Evidence revealed the Lorette Property mortgages were part of a broader fraudulent mortgage scheme involving Sigmar Mortgage Services Ltd. and its principal, Thomas Standing, with unclear but significant involvement by 571 and its principals.
The issue of whether 571 or its principals ever received proceeds from the mortgage loans, or were responsible for making payments, was central to the applications.
The validity of the 2012 and 2020 mortgages, including the assignment and registration process, was scrutinized, particularly in light of alleged misrepresentations and lack of direct evidence of representations to 571.
The rights of innocent investors who held valid security in the form of mortgages on the Lorette Property were weighed against 571’s claims for equitable relief.
Sun Mortgage’s entitlement to an order for possession of the property was determined based on 571’s default under the 2020 mortgage and the validity of Sun Mortgage’s assignment.
Facts of the case
The applications concern the property at 1214 Lorette Avenue, Winnipeg, Manitoba, held by 5716650 Manitoba Ltd. (“571”). The first application (CI 22-01-38699), filed by 571 on December 5, 2022, sought to have several mortgages discharged from the property. The second application (CI 24-01-46659), filed by Sun Mortgage Corporation (“Sun Mortgage”) on June 6, 2024, sought an order for possession of the property as the current registered owner of Mortgage No. 5188296/1 (the “2020 Mortgage”).
The Lorette Property had five mortgages registered at the time the mortgage fraud was discovered and Sigmar Mortgage Services Ltd. (“Sigmar”) was assigned into bankruptcy. The mortgages were: (a) a 1989 mortgage by Laurentian Bank of Canada, later held by Royal Bank of Canada and since discharged as statute barred; (b) a 1998 mortgage by Sigmar for $65,000, now held by Caplan and agreed to be statute barred; (c) a 2012 mortgage by B2B Trust and Sigmar for $300,000, now held by B2B and Caplan; (d) a 2020 mortgage by Sigmar for $260,000, now held by Sun Mortgage; and (e) a 2021 mortgage by Olympia Trust Company for $425,000, still held by Olympia.
571 was the registered mortgagor on all these mortgages and sought discharge of the 1998, 2012, and 2020 mortgages. Only the 2012 and 2020 mortgage discharges were opposed. The evidence showed that Sigmar and B2B were registered as mortgagees in their capacity as agents and trustees for individual investors.

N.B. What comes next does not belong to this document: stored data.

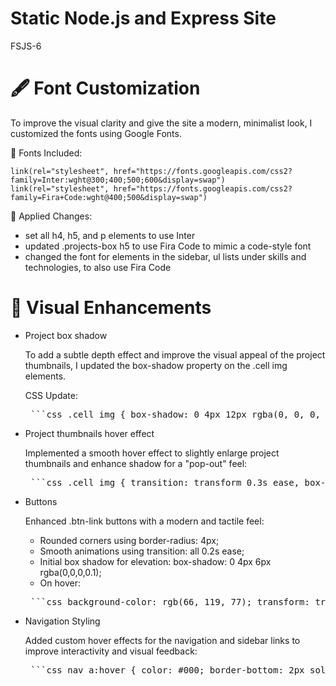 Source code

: # Static Node.js and Express Site
FSJS-6

# 🖋 Font Customization
To improve the visual clarity and give the site a modern, minimalist look, I customized the fonts using Google Fonts.

🔗 Fonts Included:

    link(rel="stylesheet", href="https://fonts.googleapis.com/css2?family=Inter:wght@300;400;500;600&display=swap")
    link(rel="stylesheet", href="https://fonts.googleapis.com/css2?family=Fira+Code:wght@400;500&display=swap")

🎨 Applied Changes:
 - set all h4, h5, and p elements to use Inter
 - updated .projects-box h5 to use Fira Code to mimic a code-style font
 - changed the font for elements in the sidebar, ul lists under skills and technologies, to also use Fira Code


# 🎨 Visual Enhancements

* Project box shadow

    To add a subtle depth effect and improve the visual appeal of the project thumbnails, I updated the box-shadow property on the .cell img elements.

    CSS Update:
    <pre> ```css .cell img { box-shadow: 0 4px 12px rgba(0, 0, 0, 0.1); } ``` </pre>

* Project thumbnails hover effect

    Implemented a smooth hover effect to slightly enlarge project thumbnails and enhance shadow for a "pop-out" feel:
    <pre> ```css .cell img { transition: transform 0.3s ease, box-shadow 0.3s ease; } .cell img:hover { transform: scale(1.03); box-shadow: 0 6px 18px rgba(0, 0, 0, 0.15); } ``` </pre>

* Buttons

    Enhanced .btn-link buttons with a modern and tactile feel:
    - Rounded corners using border-radius: 4px;
    - Smooth animations using transition: all 0.2s ease;
    - Initial box shadow for elevation: box-shadow: 0 4px 6px rgba(0,0,0,0.1);
    - On hover:
     <pre> ```css background-color: rgb(66, 119, 77); transform: translateY(2px); box-shadow: 0 2px 3px rgba(0, 0, 0, 0.15); ``` </pre>

* Navigation Styling

    Added custom hover effects for the navigation and sidebar links to improve interactivity and visual feedback:
    <pre> ```css nav a:hover { color: #000; border-bottom: 2px solid #000; } .sidebar a:hover { color: #fefefe; border-bottom: 2px solid #fefefe; } ``` </pre> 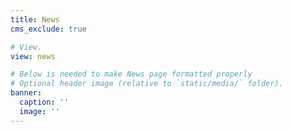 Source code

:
 ```yaml
---
title: News
cms_exclude: true

# View.
view: news

# Below is needed to make News page formatted properly
# Optional header image (relative to `static/media/` folder).
banner:
  caption: ''
  image: ''
---
```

The court noted that the mortgages and property were part of an elaborate fraudulent mortgage scheme perpetrated by Standing and Sigmar, with the involvement of a lawyer who also acted for 571 and the Morgantes. The specifics of the scheme and the role of 571 and the Morgantes remained somewhat unclear, but JM (Jack Morgante) acknowledged that 571 held title to approximately 19 other properties acquired on behalf of, or in partnership with, Sigmar. JM stated that 571 never made payments toward the acquisition of those properties, nor was responsible for mortgage payments.
For the Lorette Property, the Morgante family acquired it in 1984. Title was transferred to 571 in 2012, concurrent with registration of the 2012 mortgage. Between 2012 and 2021, Sigmar arranged financing for 571 and/or used the property as security in a series of overlapping transactions.
On April 30, 2012, Sigmar confirmed financing of $300,000 to 571, to be registered as a second mortgage, with monthly payments of $3,300 at 12% interest and a holdback for the first six months of payments. The terms also required discharge of the 1998 mortgage. JM signed the agreement on behalf of 571. The 2012 mortgage was registered on August 20, 2012, in series with a transfer of title from AM (Angie Morgante) to 571. $300,000 was advanced under the 2012 mortgage. Payments totaling $26,400 were made by Sigmar, but all payments stopped on June 2, 2014. By December 31, 2019, the B2B portion balance was $182,691.99, which remained outstanding. The Sigmar portion balance was $414,171.53 in January 2021, paid by Sigmar from a mortgage advance from Olympia in 2021. No portion of the 2021 mortgage advance was paid to B2B.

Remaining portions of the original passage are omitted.